I noticed a potential mismatch between HuggingFace Transformers' Gemma4 vision bidirectional mask behavior and the official google-deepmind/gemma implementation.

In the official google/gemma implementation, use_bidirectional_attention="vision" appears to apply the bidirectional image-token mask only to local sliding attention layers. Global/full attention layers remain causal.

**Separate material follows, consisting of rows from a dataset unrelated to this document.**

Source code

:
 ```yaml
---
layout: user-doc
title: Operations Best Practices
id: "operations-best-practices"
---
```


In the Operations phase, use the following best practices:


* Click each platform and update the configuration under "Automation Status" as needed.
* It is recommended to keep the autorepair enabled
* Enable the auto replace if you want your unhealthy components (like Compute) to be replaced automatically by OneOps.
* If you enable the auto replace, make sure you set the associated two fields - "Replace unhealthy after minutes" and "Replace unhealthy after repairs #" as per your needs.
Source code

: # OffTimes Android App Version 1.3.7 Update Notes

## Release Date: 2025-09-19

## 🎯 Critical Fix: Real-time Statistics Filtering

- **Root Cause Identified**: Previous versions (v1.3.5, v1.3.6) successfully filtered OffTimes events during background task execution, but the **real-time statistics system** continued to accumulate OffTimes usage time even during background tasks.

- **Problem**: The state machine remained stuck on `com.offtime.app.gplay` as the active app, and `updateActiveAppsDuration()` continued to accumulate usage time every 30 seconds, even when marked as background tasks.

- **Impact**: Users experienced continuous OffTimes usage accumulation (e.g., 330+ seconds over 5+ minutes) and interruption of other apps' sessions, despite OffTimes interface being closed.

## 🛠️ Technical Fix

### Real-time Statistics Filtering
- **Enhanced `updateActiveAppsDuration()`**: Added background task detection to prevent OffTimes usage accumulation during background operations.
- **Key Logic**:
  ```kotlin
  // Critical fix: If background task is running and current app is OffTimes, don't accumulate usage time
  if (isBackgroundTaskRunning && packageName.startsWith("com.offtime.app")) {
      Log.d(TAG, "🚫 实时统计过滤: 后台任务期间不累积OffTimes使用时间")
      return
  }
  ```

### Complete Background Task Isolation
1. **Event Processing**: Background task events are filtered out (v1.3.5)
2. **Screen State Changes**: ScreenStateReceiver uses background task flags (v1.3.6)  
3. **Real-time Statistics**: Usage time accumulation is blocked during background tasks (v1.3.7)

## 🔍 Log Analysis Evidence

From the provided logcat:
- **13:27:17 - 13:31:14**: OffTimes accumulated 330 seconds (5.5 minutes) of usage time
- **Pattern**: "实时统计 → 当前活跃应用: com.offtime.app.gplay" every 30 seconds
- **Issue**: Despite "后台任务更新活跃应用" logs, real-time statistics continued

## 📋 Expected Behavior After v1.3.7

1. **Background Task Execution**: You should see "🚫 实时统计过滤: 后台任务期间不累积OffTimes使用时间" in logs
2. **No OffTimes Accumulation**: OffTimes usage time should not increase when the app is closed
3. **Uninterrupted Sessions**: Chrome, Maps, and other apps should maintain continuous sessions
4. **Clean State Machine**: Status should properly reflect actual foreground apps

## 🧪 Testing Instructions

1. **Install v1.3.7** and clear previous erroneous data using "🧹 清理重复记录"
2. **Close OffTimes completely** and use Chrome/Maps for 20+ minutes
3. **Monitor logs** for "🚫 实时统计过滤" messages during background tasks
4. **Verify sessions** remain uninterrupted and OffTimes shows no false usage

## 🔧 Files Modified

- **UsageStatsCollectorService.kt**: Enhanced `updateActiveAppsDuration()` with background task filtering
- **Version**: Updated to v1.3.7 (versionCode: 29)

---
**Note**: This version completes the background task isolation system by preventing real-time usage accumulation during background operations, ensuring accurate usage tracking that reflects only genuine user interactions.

Also, for local sliding layers, the final mask is intersected with the sliding window, so image-token bidirectional visibility does not bypass the sliding-window boundary.

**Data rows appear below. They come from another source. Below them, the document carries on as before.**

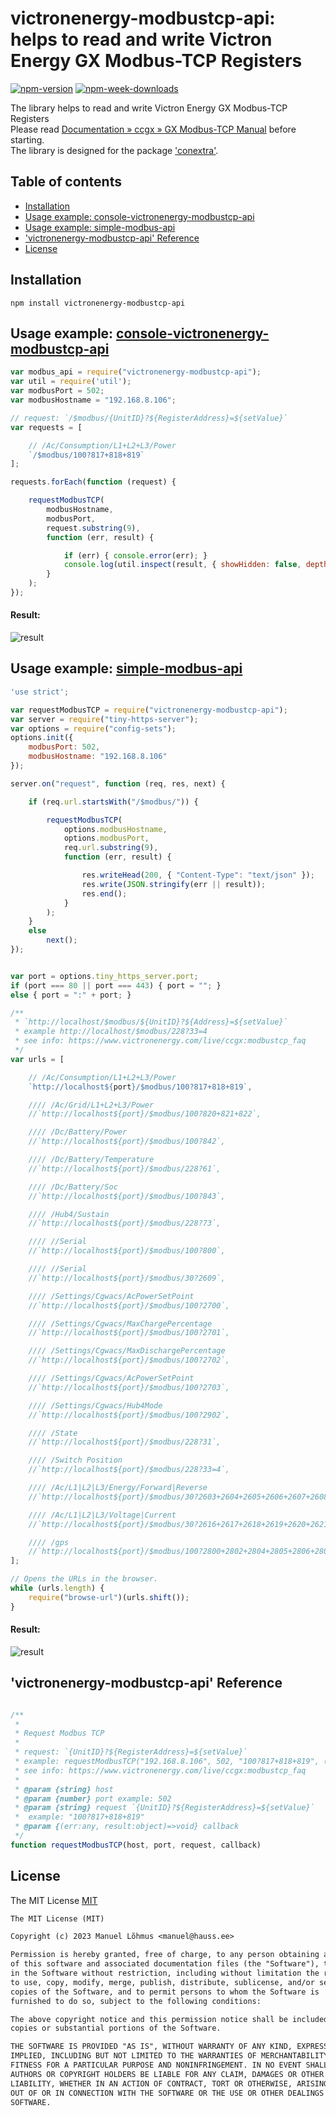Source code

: ﻿# victronenergy-modbustcp-api: helps to read and write Victron Energy GX Modbus-TCP Registers

[![npm-version](https://badgen.net/npm/v/victronenergy-modbustcp-api)](https://www.npmjs.com/package/victronenergy-modbustcp-api)
[![npm-week-downloads](https://badgen.net/npm/dw/victronenergy-modbustcp-api)](https://www.npmjs.com/package/victronenergy-modbustcp-api)

The library helps to read and write Victron Energy GX Modbus-TCP Registers \
Please read [Documentation » ccgx » GX Modbus-TCP Manual](https://www.victronenergy.com/live/ccgx:modbustcp_faq) before starting. \
The library is designed for the package ['conextra'](https://www.npmjs.com/package/conextra).

## Table of contents

* [Installation](#installation)
* [Usage example: console-victronenergy-modbustcp-api](#usage-example-console-victronenergy-modbustcp-api)
* [Usage example: simple-modbus-api](#usage-example-simple-modbus-api)
* ['victronenergy-modbustcp-api' Reference](#victronenergy-modbustcp-api-reference)
* [License](#license)

## Installation

`npm install victronenergy-modbustcp-api`

## Usage example: [console-victronenergy-modbustcp-api](./examples/console-victronenergy-modbustcp-api/)

```js
var modbus_api = require("victronenergy-modbustcp-api");
var util = require('util');
var modbusPort = 502;
var modbusHostname = "192.168.8.106";

// request: `/$modbus/{UnitID}?${RegisterAddress}=${setValue}`
var requests = [

    // /Ac/Consumption/L1+L2+L3/Power
    `/$modbus/100?817+818+819`
];

requests.forEach(function (request) {

    requestModbusTCP(
        modbusHostname,
        modbusPort,
        request.substring(9),
        function (err, result) {

            if (err) { console.error(err); }
            console.log(util.inspect(result, { showHidden: false, depth: null, colors: true }));
        }
    );
});
```
#### Result:
![result](console-victronenergy-modbustcp-api.png) 

## Usage example: [simple-modbus-api](./examples/simple-modbus-api/)

```js
'use strict';

var requestModbusTCP = require("victronenergy-modbustcp-api");
var server = require("tiny-https-server");
var options = require("config-sets");
options.init({
    modbusPort: 502,
    modbusHostname: "192.168.8.106"
});

server.on("request", function (req, res, next) {

    if (req.url.startsWith("/$modbus/")) {

        requestModbusTCP(
            options.modbusHostname,
            options.modbusPort,
            req.url.substring(9),
            function (err, result) {

                res.writeHead(200, { "Content-Type": "text/json" });
                res.write(JSON.stringify(err || result));
                res.end();
            }
        );
    }
    else
        next();
});


var port = options.tiny_https_server.port;
if (port === 80 || port === 443) { port = ""; }
else { port = ":" + port; }

/**
 * `http://localhost/$modbus/${UnitID}?${Address}=${setValue}`
 * example http://localhost/$modbus/228?33=4
 * see info: https://www.victronenergy.com/live/ccgx:modbustcp_faq
 */
var urls = [

    // /Ac/Consumption/L1+L2+L3/Power
    `http://localhost${port}/$modbus/100?817+818+819`,

    //// /Ac/Grid/L1+L2+L3/Power
    //`http://localhost${port}/$modbus/100?820+821+822`,

    //// /Dc/Battery/Power
    //`http://localhost${port}/$modbus/100?842`,

    //// /Dc/Battery/Temperature
    //`http://localhost${port}/$modbus/228?61`,

    //// /Dc/Battery/Soc
    //`http://localhost${port}/$modbus/100?843`,

    //// /Hub4/Sustain
    //`http://localhost${port}/$modbus/228?73`,

    //// //Serial
    //`http://localhost${port}/$modbus/100?800`,

    //// //Serial
    //`http://localhost${port}/$modbus/30?2609`,

    //// /Settings/Cgwacs/AcPowerSetPoint
    //`http://localhost${port}/$modbus/100?2700`,

    //// /Settings/Cgwacs/MaxChargePercentage
    //`http://localhost${port}/$modbus/100?2701`,

    //// /Settings/Cgwacs/MaxDischargePercentage
    //`http://localhost${port}/$modbus/100?2702`,

    //// /Settings/Cgwacs/AcPowerSetPoint
    //`http://localhost${port}/$modbus/100?2703`,

    //// /Settings/Cgwacs/Hub4Mode
    //`http://localhost${port}/$modbus/100?2902`,

    //// /State
    //`http://localhost${port}/$modbus/228?31`,

    //// /Switch Position
    //`http://localhost${port}/$modbus/228?33=4`,

    //// /Ac/L1|L2|L3/Energy/Forward|Reverse
    //`http://localhost${port}/$modbus/30?2603+2604+2605+2606+2607+2608`,

    //// /Ac/L1|L2|L3/Voltage|Current
    //`http://localhost${port}/$modbus/30?2616+2617+2618+2619+2620+2621`,

    //// /gps
    //`http://localhost${port}/$modbus/100?2800+2802+2804+2805+2806+2807+2808`,
];

// Opens the URLs in the browser.
while (urls.length) {
    require("browse-url")(urls.shift());
}
```
#### Result:
![result](simple-modbus-api.png) 

## 'victronenergy-modbustcp-api' Reference

```js

/**
 * 
 * Request Modbus TCP 
 * 
 * request: `{UnitID}?${RegisterAddress}=${setValue}`
 * example: requestModbusTCP("192.168.8.106", 502, "100?817+818+819", (err, result) => { ... })
 * see info: https://www.victronenergy.com/live/ccgx:modbustcp_faq
 * 
 * @param {string} host
 * @param {number} port example: 502
 * @param {string} request `{UnitID}?${RegisterAddress}=${setValue}`
 *  example: "100?817+818+819"
 * @param {(err:any, result:object)=>void} callback
 */
function requestModbusTCP(host, port, request, callback) 
```

## License


The MIT License [MIT](LICENSE)
```txt
The MIT License (MIT)

Copyright (c) 2023 Manuel Lõhmus <manuel@hauss.ee>

Permission is hereby granted, free of charge, to any person obtaining a copy
of this software and associated documentation files (the "Software"), to deal
in the Software without restriction, including without limitation the rights
to use, copy, modify, merge, publish, distribute, sublicense, and/or sell
copies of the Software, and to permit persons to whom the Software is
furnished to do so, subject to the following conditions:

The above copyright notice and this permission notice shall be included in all
copies or substantial portions of the Software.

THE SOFTWARE IS PROVIDED "AS IS", WITHOUT WARRANTY OF ANY KIND, EXPRESS OR
IMPLIED, INCLUDING BUT NOT LIMITED TO THE WARRANTIES OF MERCHANTABILITY,
FITNESS FOR A PARTICULAR PURPOSE AND NONINFRINGEMENT. IN NO EVENT SHALL THE
AUTHORS OR COPYRIGHT HOLDERS BE LIABLE FOR ANY CLAIM, DAMAGES OR OTHER
LIABILITY, WHETHER IN AN ACTION OF CONTRACT, TORT OR OTHERWISE, ARISING FROM,
OUT OF OR IN CONNECTION WITH THE SOFTWARE OR THE USE OR OTHER DEALINGS IN THE
SOFTWARE.
```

In Transformers, block_sequence_ids is passed into create_masks_for_generate(...), and then applied to both full_attention and sliding_attention masks through blockwise_overlay(...).

This seems to result in:

Transformers:
  full_attention = causal OR vision_blockwise_overlay
  sliding_attention = sliding_causal OR vision_blockwise_overlay

Official google/gemma:
  full/global = causal
  local_sliding = (causal OR vision_bidirectional) AND sliding_window

This creates two observable differences:

  1. In Transformers, full attention layers allow bidirectional visibility inside the image token block, while official google/gemma keeps full/global layers causal.
  2. In Transformers, image tokens inside the same block can attend bidirectionally across the sliding-window boundary, because the blockwise overlay is OR'ed after the sliding causal mask.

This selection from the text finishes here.